"Why?"

"I'm frightened.—"

"I believe," I said roughly, "that you've been drinking—or drugging."

I shoved him inside the house, pulled the door closed, and walked away down the street. I was very angry and disturbed, but I felt also the need to treat Barber with contempt so as to keep myself alive to the fact that he was really a mere nothing, a little scum on the surface of London, of no more importance than a piece of paper on the pavement. For—shall I confess it?—I was even yet so much under the emotion of the scene back there in the concert hall that I could not help regarding him still with some mixture of respect and—yes, absurd as it may sound, of fear.

It was nearly a year before I saw Barber again. I heard that he had lost his place at his office. The cashier there, who told me this, said that although the young man was generally docile and a fair worker, he had in the last year become very irregular, and was often quarrelsome and impudent. He added that Barber could now and then influence the management—"when he was not himself," as the cashier put it—or they would not have tolerated him so long.

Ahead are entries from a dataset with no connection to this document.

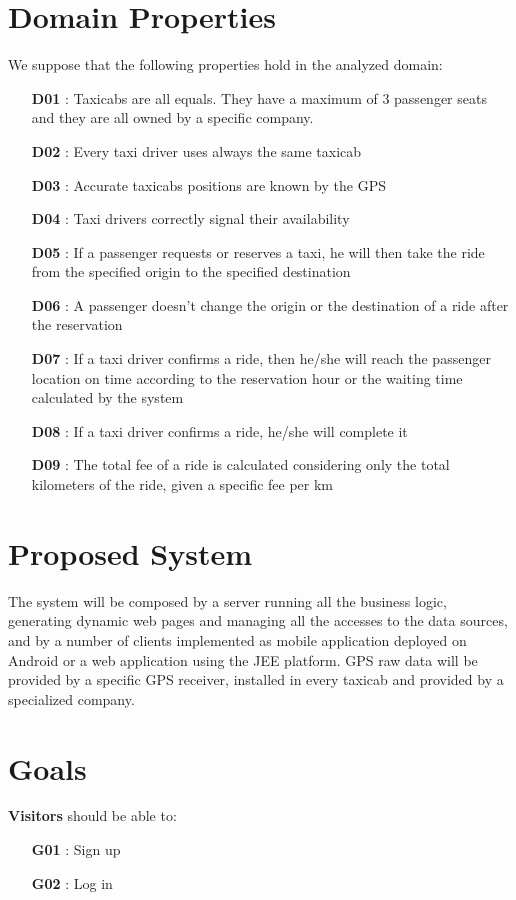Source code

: \section{Domain Properties}
\noindent We suppose that the following properties hold in the analyzed domain:
\begin{itemize}
	\item [\textbf{D01}] : Taxicabs are all equals. They have a maximum of 3 passenger seats and they are all owned by a specific company.
	\item [\textbf{D02}] : Every taxi driver uses always the same taxicab
	\item [\textbf{D03}] : Accurate taxicabs positions are known by the GPS
	\item [\textbf{D04}] : Taxi drivers correctly signal their availability
	\item [\textbf{D05}] : If a passenger requests or reserves a taxi, he will then take the ride from the specified origin to the specified destination
	\item [\textbf{D06}] : A passenger doesn't change the origin or the destination of a ride after the reservation
	\item [\textbf{D07}] : If a taxi driver confirms a ride, then he/she will reach the passenger location on time according to the reservation hour or the waiting time calculated by the system
	\item [\textbf{D08}] : If a taxi driver confirms a ride, he/she will complete it
	\item [\textbf{D09}] : The total fee of a ride is calculated considering only the total kilometers of the ride, given a specific fee per km
\end{itemize}

\section{Proposed System}
The system will be composed by a server running all the business logic, generating dynamic web pages and managing all the accesses to the data sources, and by a number of clients implemented as mobile application deployed on Android or a web application using the JEE platform. GPS raw data will be provided by a specific GPS receiver, installed in every taxicab and provided by a specialized company.

\section{Goals}
\noindent \textbf{Visitors} should be able to:
\begin{itemize}
	\item [\textbf{G01}] : Sign up 
	\item [\textbf{G02}] : Log in\\
\end{itemize}

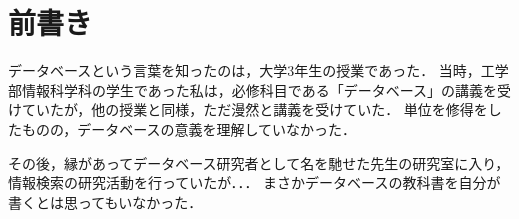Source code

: \section*{前書き}
データベースという言葉を知ったのは，大学3年生の授業であった．
当時，工学部情報科学科の学生であった私は，必修科目である「データベース」の講義を受けていたが，他の授業と同様，ただ漫然と講義を受けていた．
単位を修得をしたものの，データベースの意義を理解していなかった．

その後，縁があってデータベース研究者として名を馳せた先生の研究室に入り，情報検索の研究活動を行っていたが．．．
まさかデータベースの教科書を自分が書くとは思ってもいなかった．
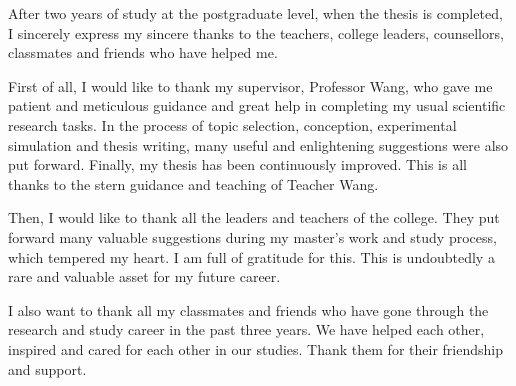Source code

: 
\begin{acknowledgments}

    After two years of study at the postgraduate level, when the thesis is completed, I sincerely express my sincere thanks to the teachers, college leaders, counsellors, classmates and friends who have helped me.

    First of all, I would like to thank my supervisor, Professor Wang, who gave me patient and meticulous guidance and great help in completing my usual scientific research tasks. In the process of topic selection, conception, experimental simulation and thesis writing, many useful and enlightening suggestions were also put forward. Finally, my thesis has been continuously improved. This is all thanks to the stern guidance and teaching of Teacher Wang.

    Then, I would like to thank all the leaders and teachers of the college. They put forward many valuable suggestions during my master's work and study process, which tempered my heart. I am full of gratitude for this. This is undoubtedly a rare and valuable asset for my future career.

    I also want to thank all my classmates and friends who have gone through the research and study career in the past three years. We have helped each other, inspired and cared for each other in our studies. Thank them for their friendship and support.

\end{acknowledgments}
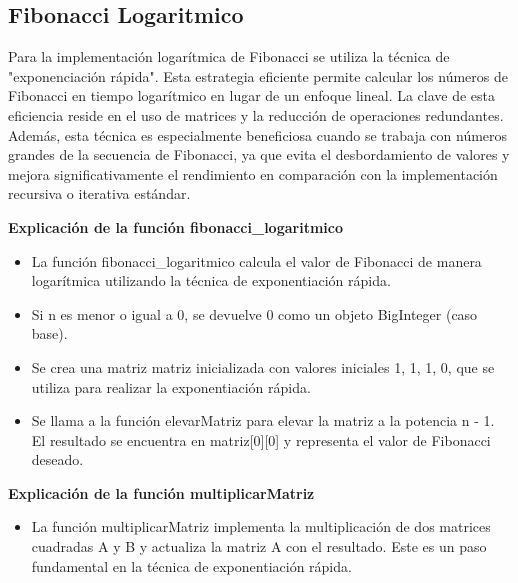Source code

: \documentclass{article}
\begin{document}
        
        \subsection{Fibonacci Logaritmico}
            Para la implementación logarítmica de Fibonacci se utiliza la técnica de "exponenciación rápida". Esta estrategia eficiente permite calcular los números de Fibonacci en tiempo logarítmico en lugar de un enfoque lineal. La clave de esta eficiencia reside en el uso de matrices y la reducción de operaciones redundantes. Además, esta técnica es especialmente beneficiosa cuando se trabaja con números grandes de la secuencia de Fibonacci, ya que evita el desbordamiento de valores y mejora significativamente el rendimiento en comparación con la implementación recursiva o iterativa estándar.

            	

            \textbf{Explicación de la función fibonacci\_logaritmico}\par  
            \begin{itemize}
                \item {La función fibonacci\_logaritmico calcula el valor de Fibonacci de manera logarítmica utilizando la técnica de exponentiación rápida.}
                \item {Si n es menor o igual a 0, se devuelve 0 como un objeto BigInteger (caso base).}
                \item {Se crea una matriz matriz inicializada con valores iniciales {{1, 1}, {1, 0}}, que se utiliza para realizar la exponentiación rápida.}
                \item {Se llama a la función elevarMatriz para elevar la matriz a la potencia n - 1. El resultado se encuentra en matriz[0][0] y representa el valor de Fibonacci deseado.}
            \end{itemize}

            \textbf{Explicación de la función multiplicarMatriz}\par  
            \begin{itemize}
                \item {La función multiplicarMatriz implementa la multiplicación de dos matrices cuadradas A y B y actualiza la matriz A con el resultado. Este es un paso fundamental en la técnica de exponentiación rápida.}
            \end{itemize}
\end{document}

"But this was only momentary," said the cashier. "He was more often weak and feeble, and they took a good opportunity to get rid of him. He was uncanny," ended the cashier significantly.

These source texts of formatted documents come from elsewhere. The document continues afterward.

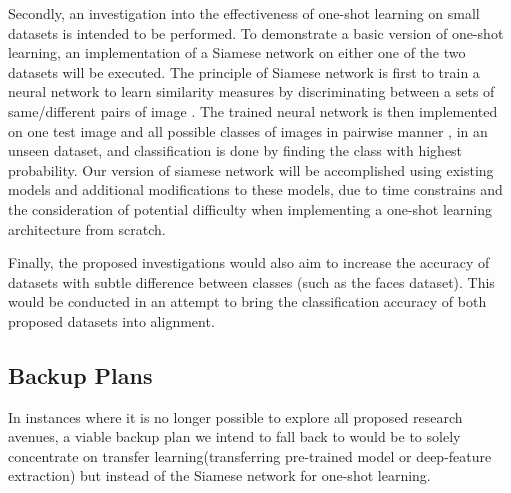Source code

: \documentclass{article}
\begin{document}
Secondly, an investigation into the effectiveness of one-shot learning on small datasets is intended to be performed. To demonstrate a basic version of one-shot learning, an implementation of a Siamese network \cite{bromley1994signature} on either one of the two datasets will be executed. The principle of Siamese network is first to train a neural network to learn similarity measures by discriminating between a sets of same/different pairs of image \cite{koch2015}. The trained neural network is then implemented on one test image and all possible classes of images in pairwise manner , in an unseen dataset, and classification is done by finding the class with highest probability.   Our version of siamese network will be accomplished using existing models and additional modifications to these models, due to time constrains and the consideration of potential difficulty when implementing a one-shot learning architecture from scratch.

Finally, the proposed investigations would also aim to increase the accuracy of datasets with subtle difference between classes (such as the faces dataset). This would be conducted in an attempt to bring the classification accuracy of both proposed datasets into alignment.

\subsection{Backup Plans}
\label{sec:plans}

In instances where it is no longer possible to explore all proposed research avenues, a viable backup plan we intend to fall back to would be to solely concentrate on transfer learning(transferring pre-trained model or deep-feature extraction) but instead of the Siamese network for one-shot learning. 



\end{document}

I cannot imagine how Barber existed after he lost his place. Perhaps his mother was able to help a little. On the day I met him, by mere chance in the street, he looked sick and miserable; his sallow face was more blotchy than ever. Whether he saw me or not I don't know, but he was certainly making as if to go by when I stopped him. I told him he looked weak and unwell.

"Trust you to pass a cheery remark!" And he continued irritably:

"How can you expect a chap to look well if he has something inside him stronger than himself forcing him to do the silliest things? It must wear him out. I never know when it will take me next. I'm here in London looking for a job today, but even if I find one, I'm sure to do some tom-fool thing that will get me the sack."

He passed his hand across his face. "I'd rather not think about it."